The WYSIWYG was one of those and for the longest time worked (which is what is being currently used).

Or of any alternatives I can do to make this work?

[DarkWater]

It's horridly messed up as it is, and no free script can fix design flaws.  You need a seperate pets table, and don't let them enter HTML into the pets box...Then can destroy the layout.  And just have them enter a URL and add it in to the pets table with the user_id as the thing that will identify then. 

 

I mean, if I spent a long time looking at it and trying to write a really convoluted string function, I could do it, but it's better to just use good coding practice.

[djfox]

But other sites allow this (such as deviantart and ponyisland).

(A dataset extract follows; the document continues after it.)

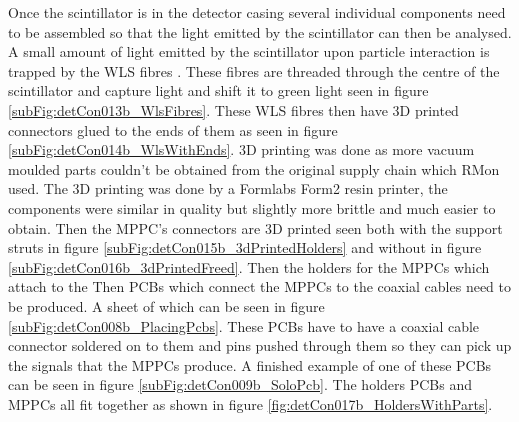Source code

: Once the scintillator is in the detector casing several individual components need to be assembled so that the light emitted by the scintillator can then be analysed. A small amount of light emitted by the scintillator upon particle interaction is trapped by the WLS fibres . These fibres are threaded through the centre of the scintillator and capture light and shift it to green light seen in figure \ref{subFig:detCon013b_WlsFibres}. These WLS fibres then have 3D printed connectors glued to the ends of them as seen in figure \ref{subFig:detCon014b_WlsWithEnds}. 3D printing was done as more vacuum moulded parts couldn't be obtained from the original supply chain which RMon used. The 3D printing was done by a Formlabs Form2 resin printer, the components were similar in quality but slightly more brittle and much easier to obtain. Then the MPPC's connectors are 3D printed seen both with the support struts in figure \ref{subFig:detCon015b_3dPrintedHolders} and without in figure \ref{subFig:detCon016b_3dPrintedFreed}. Then the holders for the MPPCs which attach to the Then PCBs which connect the MPPCs to the coaxial cables need to be produced. A sheet of which can be seen in figure \ref{subFig:detCon008b_PlacingPcbs}. These PCBs have to have a coaxial cable connector soldered on to them and pins pushed through them so they can pick up the signals that the MPPCs produce. A finished example of one of these PCBs can be seen in figure \ref{subFig:detCon009b_SoloPcb}. The holders PCBs and MPPCs all fit together as shown in figure \ref{fig:detCon017b_HoldersWithParts}.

Using html used to work for my site. What happened?

 

What could I use for the form to check for html codes before it processes the form, and if there is any html, it would return with "No html allowed"?

And what about blocking certain html codes? I need some html permissible for the literature submissions.

[DarkWater]

strip_tags($_POST['text'], "<p><br /><br><b><i>");

 

=P  Put in the tags you want to allow as the second argument.  ONLY the starting tag.

 

Edited.

[djfox]

Would I put permissible html tags one on each line or one right after the other?

[DarkWater]

Right after each other.  This stupid WYSIWYG editor on THIS site turned all my example tags into styles on my post.  Let me repost it in code tags. >_>

[djfox]

And here`s the kick in the pants:

I have another site hosted with the same company that uses all the same codes as what my in question uses, and that second site has no problems. It uses WYSIWYG as well.

[DarkWater]

Did someone enter something unexpected and it just handled it wrong?  You never know what someone's going to enter.

[djfox]

True that, you never know.

But what I posted to you is what I was entering in into the form. If I post the same thing on the other site it works. x_x;

Example here: http://aplaceforpets1.com/page.php?id=11

(I have to remove that soon though but if you scroll down a bit you will see al the images and everything working properly there.)

 

And just to be sure I fully understand what I`m doing, I would enter the code as:

$text=strip_tags($_POST['text'], "<p><br /><br><b><i>");
mysql_query("UPDATE userdata SET pet_s='$text' WHERE id='$id'");

Correct?

[DarkWater]

HA I FOUND MY MISTAKE.  WOOT.  OKAY THIS WORKS. @_@  I just tried it on my server with the EXACT output you gave to me (with all the \ and stuff) and got it to work with your images PERFECTLY.  Put this and tell me what happens.

 

$userstuff = explode("\"", $user[25]);

$notallowed = array("\\", "\"");

$count = 0;

foreach ($userstuff as $v) {

 

  $v = str_ireplace($notallowed, "", urldecode($v));

 

if ($count == 0) {

$newuser[] = $v;

 

}

elseif ($count == count($userstuff)) {

$newuser[] = $v;

}

else {

$newuser[] = "\"" . $v;

}

 

$count++;

}

echo (implode("", $newuser));

?>

 

[djfox]

All right, that seems to do the trick. ^^ Now since this info will be updated frequently, can this also be applied to the textarea for proper display there?

[DarkWater]

Uhh....ya.  It's a good thing I'm pretty good with string functions. xD  So annoying sometimes. @_@

[djfox]

It IS a good thing. I certainly would have never figured this out. Thanks much for having patience with me and sticking with this to help me out!

[DarkWater]

Ha, no problem.  Feel free to ask more questions if you ever have to. 

 

You might want to click Topic Solved in the bottom...left of the topic.